TASK TO COMPLETE
When the line containing "size is smaller." appears in the data below, begin copying there and stop only after the line containing "Flash memories usually".

EXTRACTED ENTRIES

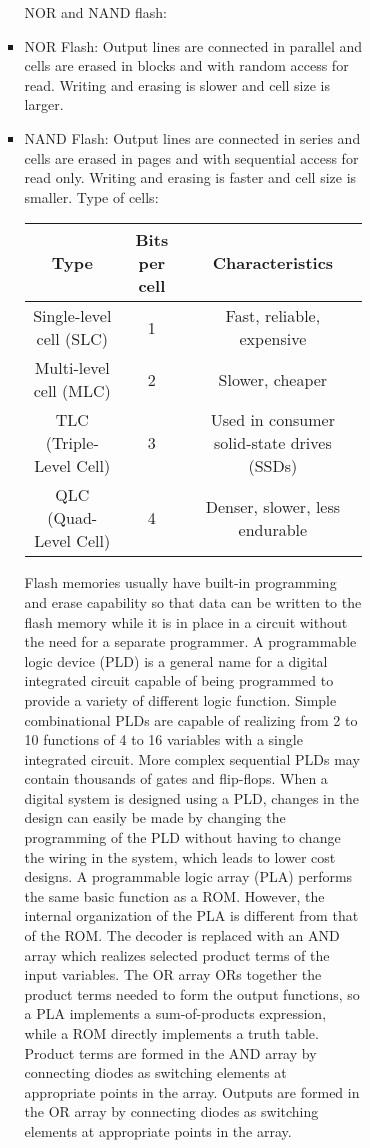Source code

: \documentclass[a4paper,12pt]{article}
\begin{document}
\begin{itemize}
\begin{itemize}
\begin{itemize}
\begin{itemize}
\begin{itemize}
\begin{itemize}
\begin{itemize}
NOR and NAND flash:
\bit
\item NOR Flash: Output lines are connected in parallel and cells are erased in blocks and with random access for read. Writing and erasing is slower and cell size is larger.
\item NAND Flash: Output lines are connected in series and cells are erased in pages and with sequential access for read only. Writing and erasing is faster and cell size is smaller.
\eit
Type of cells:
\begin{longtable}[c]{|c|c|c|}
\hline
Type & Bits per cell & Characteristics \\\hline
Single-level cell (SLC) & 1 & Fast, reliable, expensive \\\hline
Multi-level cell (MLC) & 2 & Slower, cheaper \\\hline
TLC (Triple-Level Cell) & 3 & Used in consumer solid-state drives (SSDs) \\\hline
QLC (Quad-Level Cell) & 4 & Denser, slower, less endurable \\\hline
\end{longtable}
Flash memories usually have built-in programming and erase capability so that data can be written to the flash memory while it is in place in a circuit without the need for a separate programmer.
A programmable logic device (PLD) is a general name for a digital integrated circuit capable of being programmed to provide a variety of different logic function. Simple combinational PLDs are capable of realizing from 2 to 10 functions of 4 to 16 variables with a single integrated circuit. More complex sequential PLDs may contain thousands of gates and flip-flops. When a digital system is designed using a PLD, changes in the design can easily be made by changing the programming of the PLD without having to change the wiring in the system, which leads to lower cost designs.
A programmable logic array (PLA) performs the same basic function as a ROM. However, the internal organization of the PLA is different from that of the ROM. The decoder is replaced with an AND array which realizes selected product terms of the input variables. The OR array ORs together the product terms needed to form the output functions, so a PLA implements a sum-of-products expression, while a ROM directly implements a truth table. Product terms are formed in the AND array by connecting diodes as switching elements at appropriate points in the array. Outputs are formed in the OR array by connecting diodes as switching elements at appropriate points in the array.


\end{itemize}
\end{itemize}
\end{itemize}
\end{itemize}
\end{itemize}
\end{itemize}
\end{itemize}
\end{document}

...

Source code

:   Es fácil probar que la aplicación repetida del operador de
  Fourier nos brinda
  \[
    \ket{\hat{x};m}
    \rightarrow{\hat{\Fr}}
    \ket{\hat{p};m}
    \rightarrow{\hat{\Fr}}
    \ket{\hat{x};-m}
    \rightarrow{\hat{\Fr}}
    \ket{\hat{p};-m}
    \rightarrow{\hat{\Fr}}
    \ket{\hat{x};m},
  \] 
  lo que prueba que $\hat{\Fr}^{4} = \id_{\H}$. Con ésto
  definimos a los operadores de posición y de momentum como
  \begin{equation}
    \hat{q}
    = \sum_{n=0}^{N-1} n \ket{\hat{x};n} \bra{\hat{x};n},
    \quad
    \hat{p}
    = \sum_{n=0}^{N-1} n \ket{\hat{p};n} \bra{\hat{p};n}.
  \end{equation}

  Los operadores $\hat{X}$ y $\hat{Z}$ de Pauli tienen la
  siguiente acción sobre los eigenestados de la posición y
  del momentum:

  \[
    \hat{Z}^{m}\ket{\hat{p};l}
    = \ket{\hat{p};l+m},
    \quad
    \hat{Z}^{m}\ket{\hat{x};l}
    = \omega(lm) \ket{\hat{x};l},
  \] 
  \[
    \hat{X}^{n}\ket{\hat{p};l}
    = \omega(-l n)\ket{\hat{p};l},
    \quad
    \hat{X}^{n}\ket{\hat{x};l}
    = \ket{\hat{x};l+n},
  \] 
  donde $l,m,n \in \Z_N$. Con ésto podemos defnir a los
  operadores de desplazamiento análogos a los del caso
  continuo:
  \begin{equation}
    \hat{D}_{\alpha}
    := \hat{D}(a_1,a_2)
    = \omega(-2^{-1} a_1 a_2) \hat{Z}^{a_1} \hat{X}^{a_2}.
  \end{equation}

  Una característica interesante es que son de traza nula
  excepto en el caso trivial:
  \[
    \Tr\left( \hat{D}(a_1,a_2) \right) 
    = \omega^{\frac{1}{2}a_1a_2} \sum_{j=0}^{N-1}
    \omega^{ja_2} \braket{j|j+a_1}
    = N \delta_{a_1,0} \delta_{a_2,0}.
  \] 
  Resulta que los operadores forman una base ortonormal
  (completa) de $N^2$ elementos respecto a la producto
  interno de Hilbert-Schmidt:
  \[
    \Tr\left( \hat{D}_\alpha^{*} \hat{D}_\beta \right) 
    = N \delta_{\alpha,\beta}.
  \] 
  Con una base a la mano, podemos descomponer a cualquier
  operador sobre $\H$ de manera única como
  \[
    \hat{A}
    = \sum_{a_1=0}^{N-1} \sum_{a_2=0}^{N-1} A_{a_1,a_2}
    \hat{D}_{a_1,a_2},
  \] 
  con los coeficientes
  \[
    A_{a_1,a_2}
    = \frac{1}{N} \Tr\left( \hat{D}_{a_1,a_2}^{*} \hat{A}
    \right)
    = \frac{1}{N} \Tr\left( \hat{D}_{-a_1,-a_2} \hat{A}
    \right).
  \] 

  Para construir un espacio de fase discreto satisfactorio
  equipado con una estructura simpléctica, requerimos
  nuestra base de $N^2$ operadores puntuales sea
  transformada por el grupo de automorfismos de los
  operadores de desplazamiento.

* * *

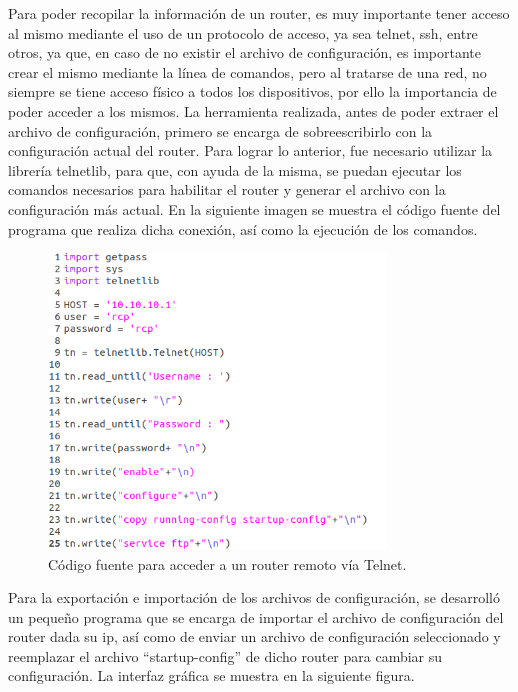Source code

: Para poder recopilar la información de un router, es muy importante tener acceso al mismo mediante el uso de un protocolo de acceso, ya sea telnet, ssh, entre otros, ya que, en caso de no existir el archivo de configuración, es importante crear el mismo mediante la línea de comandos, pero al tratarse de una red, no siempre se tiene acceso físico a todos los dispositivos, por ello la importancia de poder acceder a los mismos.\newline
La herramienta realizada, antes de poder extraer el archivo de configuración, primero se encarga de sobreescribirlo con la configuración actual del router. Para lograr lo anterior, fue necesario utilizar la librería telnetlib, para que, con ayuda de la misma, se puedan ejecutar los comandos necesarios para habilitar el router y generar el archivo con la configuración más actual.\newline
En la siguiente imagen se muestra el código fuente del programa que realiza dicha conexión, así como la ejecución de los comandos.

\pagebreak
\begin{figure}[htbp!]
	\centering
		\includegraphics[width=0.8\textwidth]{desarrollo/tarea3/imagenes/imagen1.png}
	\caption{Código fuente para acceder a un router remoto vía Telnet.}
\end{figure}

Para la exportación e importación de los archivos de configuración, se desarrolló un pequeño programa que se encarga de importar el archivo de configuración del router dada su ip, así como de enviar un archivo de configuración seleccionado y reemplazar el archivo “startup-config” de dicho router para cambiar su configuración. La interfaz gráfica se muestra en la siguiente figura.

ANSWER TO THIS PROBLEM
\item NAND Flash: Output lines are connected in series and cells are erased in pages and with sequential access for read only. Writing and erasing is faster and cell size is smaller.
\eit
Type of cells:
\begin{longtable}[c]{|c|c|c|}
\hline
Type & Bits per cell & Characteristics \\\hline
Single-level cell (SLC) & 1 & Fast, reliable, expensive \\\hline
Multi-level cell (MLC) & 2 & Slower, cheaper \\\hline
TLC (Triple-Level Cell) & 3 & Used in consumer solid-state drives (SSDs) \\\hline
QLC (Quad-Level Cell) & 4 & Denser, slower, less endurable \\\hline
\end{longtable}
Flash memories usually have built-in programming and erase capability so that data can be written to the flash memory while it is in place in a circuit without the need for a separate programmer.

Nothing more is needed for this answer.